# Work item:
A faithful copy without images is required: write out all the records exactly.

Extracted entries below:

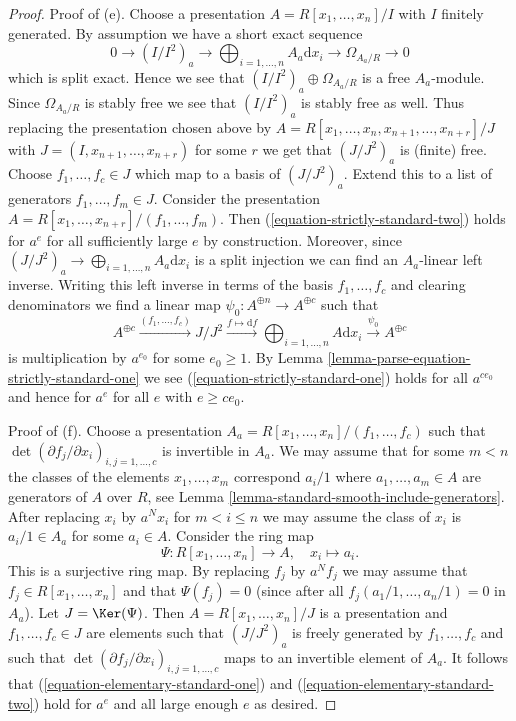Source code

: \begin{proof}
\medskip\noindent
Proof of (e). Choose a presentation
$A = R[x_1, \ldots, x_n]/I$ with $I$ finitely generated.
By assumption we have a short exact sequence
$$
0 \to (I/I^2)_a \to \bigoplus\nolimits_{i = 1, \ldots, n} A_a\text{d}x_i \to
\Omega_{A_a/R} \to 0
$$
which is split exact. Hence we see that
$(I/I^2)_a \oplus \Omega_{A_a/R}$ is a free $A_a$-module.
Since $\Omega_{A_a/R}$ is stably free we see that $(I/I^2)_a$
is stably free as well. Thus replacing the presentation chosen
above by $A = R[x_1, \ldots, x_n, x_{n + 1}, \ldots, x_{n + r}]/J$ with
$J = (I, x_{n + 1}, \ldots, x_{n + r})$ for some $r$ we get that $(J/J^2)_a$
is (finite) free. Choose $f_1, \ldots, f_c \in J$ which map to a basis of
$(J/J^2)_a$. Extend this to a list of generators
$f_1, \ldots, f_m \in J$. Consider the presentation
$A = R[x_1, \ldots, x_{n + r}]/(f_1, \ldots, f_m)$.
Then (\ref{equation-strictly-standard-two}) holds for $a^e$
for all sufficiently large $e$ by construction. Moreover, since
$(J/J^2)_a \to \bigoplus\nolimits_{i = 1, \ldots, n} A_a\text{d}x_i$
is a split injection we can find an $A_a$-linear left inverse.
Writing this left inverse in terms of the basis $f_1, \ldots, f_c$
and clearing denominators we find a linear map
$\psi_0 : A^{\oplus n} \to A^{\oplus c}$ such that
$$
A^{\oplus c} \xrightarrow{(f_1, \ldots, f_c)}
J/J^2 \xrightarrow{f \mapsto \text{d}f}
\bigoplus\nolimits_{i = 1, \ldots, n} A \text{d}x_i
\xrightarrow{\psi_0}
A^{\oplus c}
$$
is multiplication by $a^{e_0}$ for some $e_0 \geq 1$. By
Lemma \ref{lemma-parse-equation-strictly-standard-one}
we see (\ref{equation-strictly-standard-one})
holds for all $a^{ce_0}$ and hence for $a^e$ for all $e$ with $e \geq ce_0$.

\medskip\noindent
Proof of (f). Choose a presentation
$A_a = R[x_1, \ldots, x_n]/(f_1, \ldots, f_c)$ such that
$\det(\partial f_j/\partial x_i)_{i, j = 1, \ldots, c}$
is invertible in $A_a$. We may assume that for some
$m < n$ the classes of the elements $x_1, \ldots, x_m$
correspond $a_i/1$ where $a_1, \ldots, a_m \in A$ are generators of $A$
over $R$, see Lemma \ref{lemma-standard-smooth-include-generators}.
After replacing $x_i$ by $a^Nx_i$ for $m < i \leq n$
we may assume the class of $x_i$ is $a_i/1 \in A_a$ for some
$a_i \in A$. Consider the ring map
$$
\Psi : R[x_1, \ldots, x_n] \longrightarrow A,\quad
x_i \longmapsto a_i.
$$
This is a surjective ring map. By replacing $f_j$ by $a^Nf_j$ we may
assume that $f_j \in R[x_1, \ldots, x_n]$ and that
$\Psi(f_j) = 0$ (since after all $f_j(a_1/1, \ldots, a_n/1) = 0$
in $A_a$). Let $J = \Ker(\Psi)$. Then $A = R[x_1, \ldots, x_n]/J$
is a presentation and $f_1, \ldots, f_c \in J$ are elements such that
$(J/J^2)_a$ is freely generated by $f_1, \ldots, f_c$ and such
that $\det(\partial f_j/\partial x_i)_{i, j = 1, \ldots, c}$
maps to an invertible element of $A_a$. It follows that
(\ref{equation-elementary-standard-one}) and
(\ref{equation-elementary-standard-two})
hold for $a^e$ and all large enough $e$ as desired.
\end{proof}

End of Extracted entries.

# Finished task:
Source code

: \begin{proof}
\medskip\noindent
Proof of (e). Choose a presentation
$A = R[x_1, \ldots, x_n]/I$ with $I$ finitely generated.
By assumption we have a short exact sequence
$$
0 \to (I/I^2)_a \to \bigoplus\nolimits_{i = 1, \ldots, n} A_a\text{d}x_i \to
\Omega_{A_a/R} \to 0
$$
which is split exact. Hence we see that
$(I/I^2)_a \oplus \Omega_{A_a/R}$ is a free $A_a$-module.
Since $\Omega_{A_a/R}$ is stably free we see that $(I/I^2)_a$
is stably free as well. Thus replacing the presentation chosen
above by $A = R[x_1, \ldots, x_n, x_{n + 1}, \ldots, x_{n + r}]/J$ with
$J = (I, x_{n + 1}, \ldots, x_{n + r})$ for some $r$ we get that $(J/J^2)_a$
is (finite) free. Choose $f_1, \ldots, f_c \in J$ which map to a basis of
$(J/J^2)_a$. Extend this to a list of generators
$f_1, \ldots, f_m \in J$. Consider the presentation
$A = R[x_1, \ldots, x_{n + r}]/(f_1, \ldots, f_m)$.
Then (\ref{equation-strictly-standard-two}) holds for $a^e$
for all sufficiently large $e$ by construction. Moreover, since
$(J/J^2)_a \to \bigoplus\nolimits_{i = 1, \ldots, n} A_a\text{d}x_i$
is a split injection we can find an $A_a$-linear left inverse.
Writing this left inverse in terms of the basis $f_1, \ldots, f_c$
and clearing denominators we find a linear map
$\psi_0 : A^{\oplus n} \to A^{\oplus c}$ such that
$$
A^{\oplus c} \xrightarrow{(f_1, \ldots, f_c)}
J/J^2 \xrightarrow{f \mapsto \text{d}f}
\bigoplus\nolimits_{i = 1, \ldots, n} A \text{d}x_i
\xrightarrow{\psi_0}
A^{\oplus c}
$$
is multiplication by $a^{e_0}$ for some $e_0 \geq 1$. By
Lemma \ref{lemma-parse-equation-strictly-standard-one}
we see (\ref{equation-strictly-standard-one})
holds for all $a^{ce_0}$ and hence for $a^e$ for all $e$ with $e \geq ce_0$.

\medskip\noindent
Proof of (f). Choose a presentation
$A_a = R[x_1, \ldots, x_n]/(f_1, \ldots, f_c)$ such that
$\det(\partial f_j/\partial x_i)_{i, j = 1, \ldots, c}$
is invertible in $A_a$. We may assume that for some
$m < n$ the classes of the elements $x_1, \ldots, x_m$
correspond $a_i/1$ where $a_1, \ldots, a_m \in A$ are generators of $A$
over $R$, see Lemma \ref{lemma-standard-smooth-include-generators}.
After replacing $x_i$ by $a^Nx_i$ for $m < i \leq n$
we may assume the class of $x_i$ is $a_i/1 \in A_a$ for some
$a_i \in A$. Consider the ring map
$$
\Psi : R[x_1, \ldots, x_n] \longrightarrow A,\quad
x_i \longmapsto a_i.
$$
This is a surjective ring map. By replacing $f_j$ by $a^Nf_j$ we may
assume that $f_j \in R[x_1, \ldots, x_n]$ and that
$\Psi(f_j) = 0$ (since after all $f_j(a_1/1, \ldots, a_n/1) = 0$
in $A_a$). Let $J = \Ker(\Psi)$. Then $A = R[x_1, \ldots, x_n]/J$
is a presentation and $f_1, \ldots, f_c \in J$ are elements such that
$(J/J^2)_a$ is freely generated by $f_1, \ldots, f_c$ and such
that $\det(\partial f_j/\partial x_i)_{i, j = 1, \ldots, c}$
maps to an invertible element of $A_a$. It follows that
(\ref{equation-elementary-standard-one}) and
(\ref{equation-elementary-standard-two})
hold for $a^e$ and all large enough $e$ as desired.
\end{proof}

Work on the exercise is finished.